Yes, we are unique in the country. The idea of using film as a tool for community and democracy-building is unique.

But the community is also unique. We have to pay homage to Sundance for 25 years of developing an audience that will follow the leadership of highly curated programming. People take risks coming to see things if they trust the curator that maybe wouldn’t happen in another marketplace. And, we have a nonprofit theater operator in the Salt Lake Film Society that operates the Tower and the Broadway. It is unprecedented with the number of its art-house screens. So what we do is unique, but the bigger story is the combination of these organizations working together that could create a standard for what the future 21st century art house will look like.

Vasilios Talks Downtown
Vasilios Priskos is the driving force behind InterNet Properties Inc. and owns numerous downtown properties, including the old Tribune building on Main Street. While he chairs both the Downtown Alliance and the Downtown Development Committee, he agreed to comment on behalf of InterNet Properties for this story:

What is your view of the downtown performing arts center and an indie film center? Are they both needed?
Both projects are needed and both play a very important role in the continued redevelopment of downtown. There have been multiple studies supporting the need of a Broadway-style theater. Broadway theater has had great success in our city, even though the facilities where they are held are not ideal.
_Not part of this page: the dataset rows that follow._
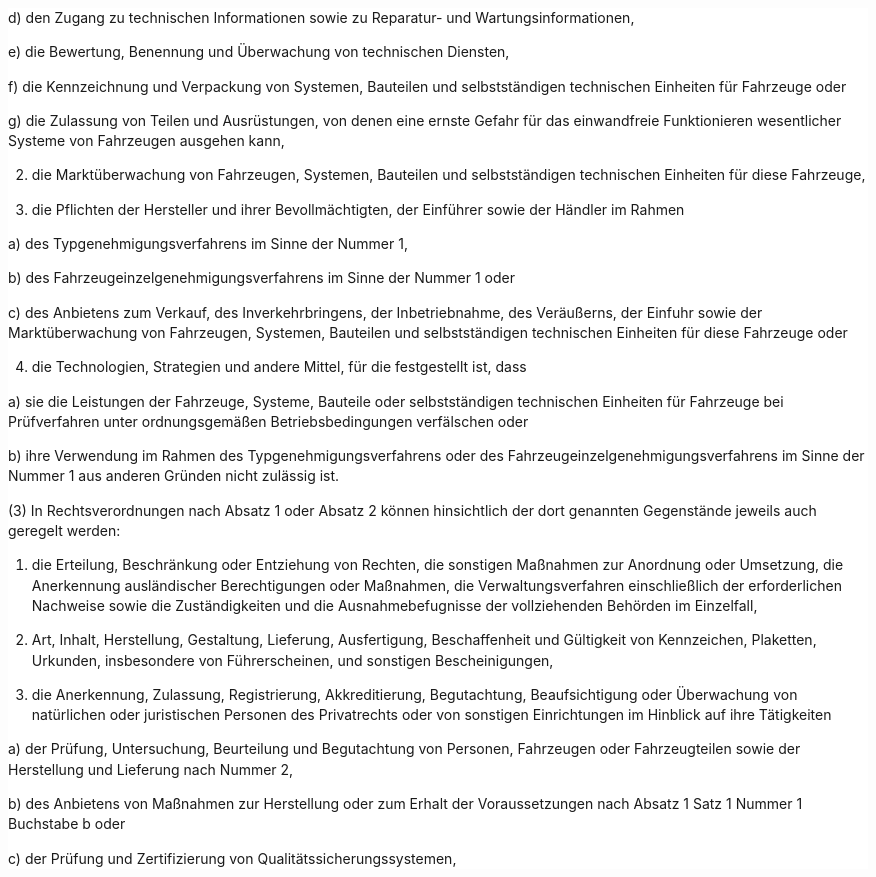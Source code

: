 d) den Zugang zu technischen Informationen sowie zu Reparatur- und Wartungsinformationen,

e) die Bewertung, Benennung und Überwachung von technischen Diensten,

f) die Kennzeichnung und Verpackung von Systemen, Bauteilen und selbstständigen technischen Einheiten für Fahrzeuge oder

g) die Zulassung von Teilen und Ausrüstungen, von denen eine ernste Gefahr für das einwandfreie Funktionieren wesentlicher Systeme von Fahrzeugen ausgehen kann,

2. die Marktüberwachung von Fahrzeugen, Systemen, Bauteilen und selbstständigen technischen Einheiten für diese Fahrzeuge,

3. die Pflichten der Hersteller und ihrer Bevollmächtigten, der Einführer sowie der Händler im Rahmen

a) des Typgenehmigungsverfahrens im Sinne der Nummer 1,

b) des Fahrzeugeinzelgenehmigungsverfahrens im Sinne der Nummer 1 oder

c) des Anbietens zum Verkauf, des Inverkehrbringens, der Inbetriebnahme, des Veräußerns, der Einfuhr sowie der Marktüberwachung von Fahrzeugen, Systemen, Bauteilen und selbstständigen technischen Einheiten für diese Fahrzeuge oder

4. die Technologien, Strategien und andere Mittel, für die festgestellt ist, dass

a) sie die Leistungen der Fahrzeuge, Systeme, Bauteile oder selbstständigen technischen Einheiten für Fahrzeuge bei Prüfverfahren unter ordnungsgemäßen Betriebsbedingungen verfälschen oder

b) ihre Verwendung im Rahmen des Typgenehmigungsverfahrens oder des Fahrzeugeinzelgenehmigungsverfahrens im Sinne der Nummer 1 aus anderen Gründen nicht zulässig ist.

(3) In Rechtsverordnungen nach Absatz 1 oder Absatz 2 können hinsichtlich der dort genannten Gegenstände jeweils auch geregelt werden:

1. die Erteilung, Beschränkung oder Entziehung von Rechten, die sonstigen Maßnahmen zur Anordnung oder Umsetzung, die Anerkennung ausländischer Berechtigungen oder Maßnahmen, die Verwaltungsverfahren einschließlich der erforderlichen Nachweise sowie die Zuständigkeiten und die Ausnahmebefugnisse der vollziehenden Behörden im Einzelfall,

2. Art, Inhalt, Herstellung, Gestaltung, Lieferung, Ausfertigung, Beschaffenheit und Gültigkeit von Kennzeichen, Plaketten, Urkunden, insbesondere von Führerscheinen, und sonstigen Bescheinigungen,

3. die Anerkennung, Zulassung, Registrierung, Akkreditierung, Begutachtung, Beaufsichtigung oder Überwachung von natürlichen oder juristischen Personen des Privatrechts oder von sonstigen Einrichtungen im Hinblick auf ihre Tätigkeiten

a) der Prüfung, Untersuchung, Beurteilung und Begutachtung von Personen, Fahrzeugen oder Fahrzeugteilen sowie der Herstellung und Lieferung nach Nummer 2,

b) des Anbietens von Maßnahmen zur Herstellung oder zum Erhalt der Voraussetzungen nach Absatz 1 Satz 1 Nummer 1 Buchstabe b oder

c) der Prüfung und Zertifizierung von Qualitätssicherungssystemen,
The Utah Theater (I am representing the owner, Howa development) has been dormant for years and offers the community a great opportunity to bring back to life a very important stretch of Main Street. Although the final user/operator has not been determined, the current activities and programming of the Salt Lake City Film Center, Salt Lake Film Society, SpyHop and others would provide great content and give the community another entertainment and cultural venue.
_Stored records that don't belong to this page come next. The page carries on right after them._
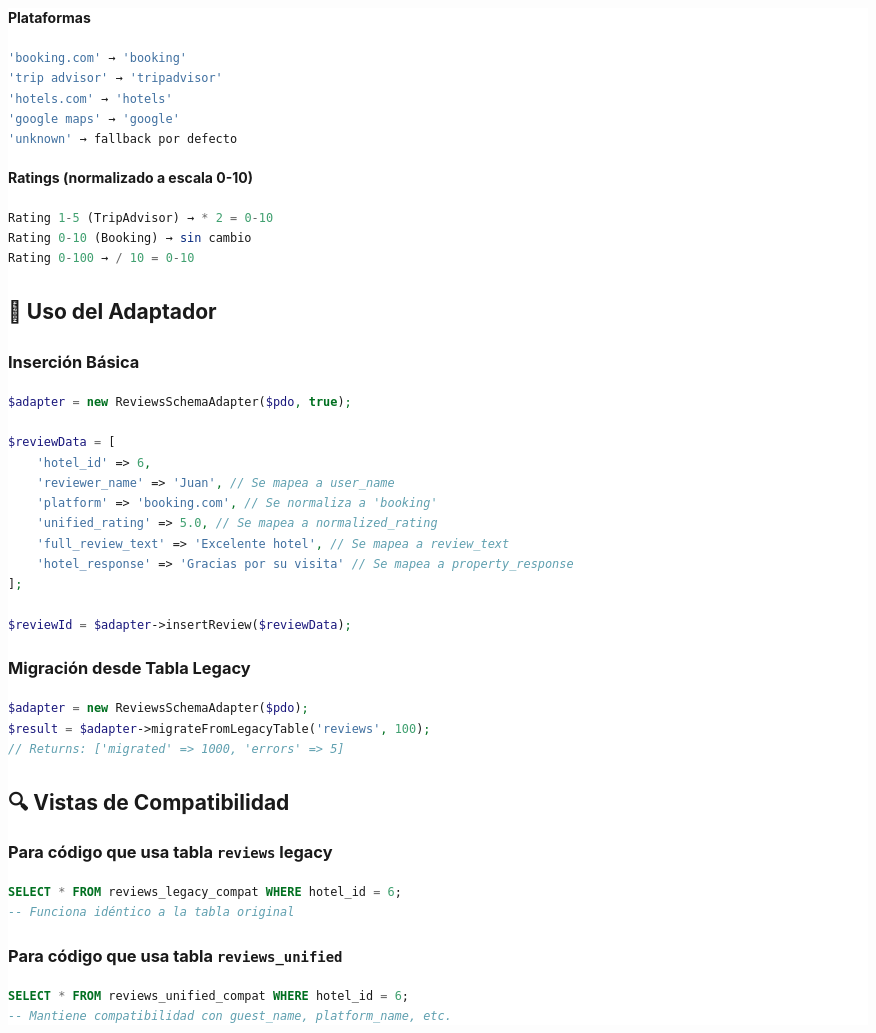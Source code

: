 #### Plataformas
```php
'booking.com' → 'booking'
'trip advisor' → 'tripadvisor'
'hotels.com' → 'hotels'
'google maps' → 'google'
'unknown' → fallback por defecto
```

#### Ratings (normalizado a escala 0-10)
```php
Rating 1-5 (TripAdvisor) → * 2 = 0-10
Rating 0-10 (Booking) → sin cambio  
Rating 0-100 → / 10 = 0-10
```

## 🔌 Uso del Adaptador

### Inserción Básica
```php
$adapter = new ReviewsSchemaAdapter($pdo, true);

$reviewData = [
    'hotel_id' => 6,
    'reviewer_name' => 'Juan', // Se mapea a user_name
    'platform' => 'booking.com', // Se normaliza a 'booking'
    'unified_rating' => 5.0, // Se mapea a normalized_rating
    'full_review_text' => 'Excelente hotel', // Se mapea a review_text
    'hotel_response' => 'Gracias por su visita' // Se mapea a property_response
];

$reviewId = $adapter->insertReview($reviewData);
```

### Migración desde Tabla Legacy
```php
$adapter = new ReviewsSchemaAdapter($pdo);
$result = $adapter->migrateFromLegacyTable('reviews', 100);
// Returns: ['migrated' => 1000, 'errors' => 5]
```

## 🔍 Vistas de Compatibilidad

### Para código que usa tabla `reviews` legacy
```sql
SELECT * FROM reviews_legacy_compat WHERE hotel_id = 6;
-- Funciona idéntico a la tabla original
```

### Para código que usa tabla `reviews_unified`
```sql  
SELECT * FROM reviews_unified_compat WHERE hotel_id = 6;
-- Mantiene compatibilidad con guest_name, platform_name, etc.
```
Both projects make economic sense and are timely given the amount of investment taking place at the City Creek project. Other than the fountains and restaurants, there is not a cultural or entertainment component within City Creek. City Creek is being projected to have 10 million visitors a year. Many of those visitors will be coming from conventions and many will be tourists. Having cultural and entertainment offerings, many of which will be family oriented, might entice them to come in a little early or stay a little later.
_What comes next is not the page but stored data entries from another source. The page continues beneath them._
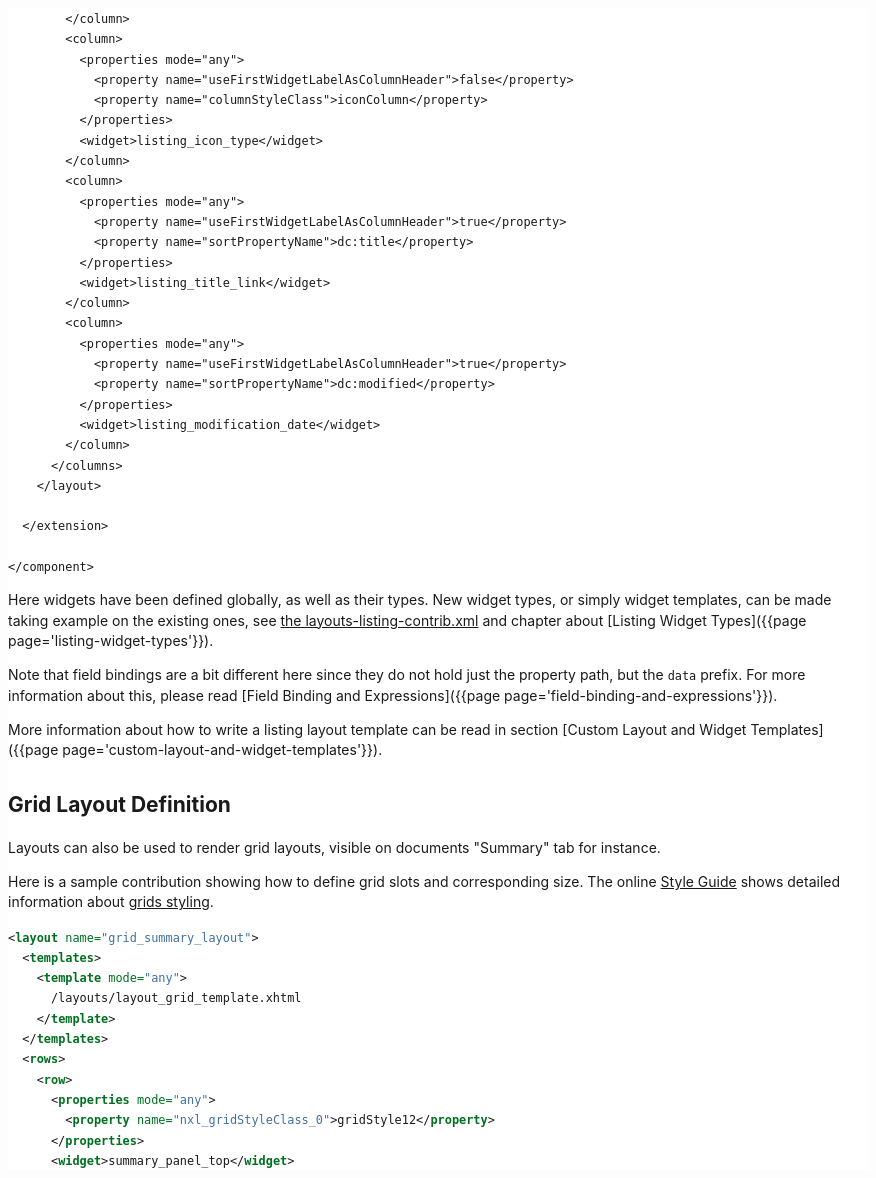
 ```
        </column>
        <column>
          <properties mode="any">
            <property name="useFirstWidgetLabelAsColumnHeader">false</property>
            <property name="columnStyleClass">iconColumn</property>
          </properties>
          <widget>listing_icon_type</widget>
        </column>
        <column>
          <properties mode="any">
            <property name="useFirstWidgetLabelAsColumnHeader">true</property>
            <property name="sortPropertyName">dc:title</property>
          </properties>
          <widget>listing_title_link</widget>
        </column>
        <column>
          <properties mode="any">
            <property name="useFirstWidgetLabelAsColumnHeader">true</property>
            <property name="sortPropertyName">dc:modified</property>
          </properties>
          <widget>listing_modification_date</widget>
        </column>
      </columns>
    </layout>

  </extension>

</component>

```

Here widgets have been defined globally, as well as their types. New widget types, or simply widget templates, can be made taking example on the existing ones, see [the layouts-listing-contrib.xml](https://github.com/nuxeo/nuxeo-jsf/blob/master/nuxeo-platform-webapp-base/src/main/resources/OSGI-INF/layouts-listing-contrib.xml) and chapter about [Listing Widget Types]({{page page='listing-widget-types'}}).

Note that field bindings are a bit different here since they do not hold just the property path, but the&nbsp;`data` prefix. For more information about this, please read [Field Binding and Expressions]({{page page='field-binding-and-expressions'}}).

More information about how to write a listing layout template can be read in section [Custom Layout and Widget Templates]({{page page='custom-layout-and-widget-templates'}}).

## Grid Layout Definition

Layouts can also be used to render grid layouts, visible on documents "Summary" tab for instance.

Here is a sample contribution showing how to define grid slots and corresponding size. The online [Style Guide](http://showcase.nuxeo.com/nuxeo/styleGuide) shows detailed information about [grids styling](http://showcase.nuxeo.com/nuxeo/styleGuide/Grid).

```xml
<layout name="grid_summary_layout">
  <templates>
    <template mode="any">
      /layouts/layout_grid_template.xhtml
    </template>
  </templates>
  <rows>
    <row>
      <properties mode="any">
        <property name="nxl_gridStyleClass_0">gridStyle12</property>
      </properties>
      <widget>summary_panel_top</widget>
```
Both projects will enhance our existing venues, and will compliment the new proposed ballet facility.

Do you see the funding being there for them?
Funding will be difficult, and there will be many arguments about appropriation of funds given our current financial climate. I do think that funding can be found through new resources that may become available. We need to reinvest in our downtown, which will increase overall property values, increase taxes from restaurants and hotels, and pay dividends to future generations that utilize You Tube as their only cultural experience.

Does Salt Lake City need a designated entertainment district? Or will one grow naturally?
Every great city has a place where people congregate, especially tourists. Most of the best places in our nation were created organically. Salt Lake has two interesting areas that have shown promise, the Broadway/Pierpont area and Main Street. There have been some liquor proximity issues in downtown that will hopefully be resolved. If resolved, I think we need to let supply and demand run its course.

If these projects became a reality, how would you develop the old Trib building?
It will be extremely difficult to develop the Tribune properties without knowing how the project will look next door. We are hoping that a developer will be chosen, and physical issues can be resolved. At that point, a residential use with retail on the main level would be appropriate. But, the property still is in good shape to be refitted for office use. We will develop the property to meet the need of the current market. My vote is for residential; my partner’s vote is for office. Either way, it will be very rewarding to put the building back into use.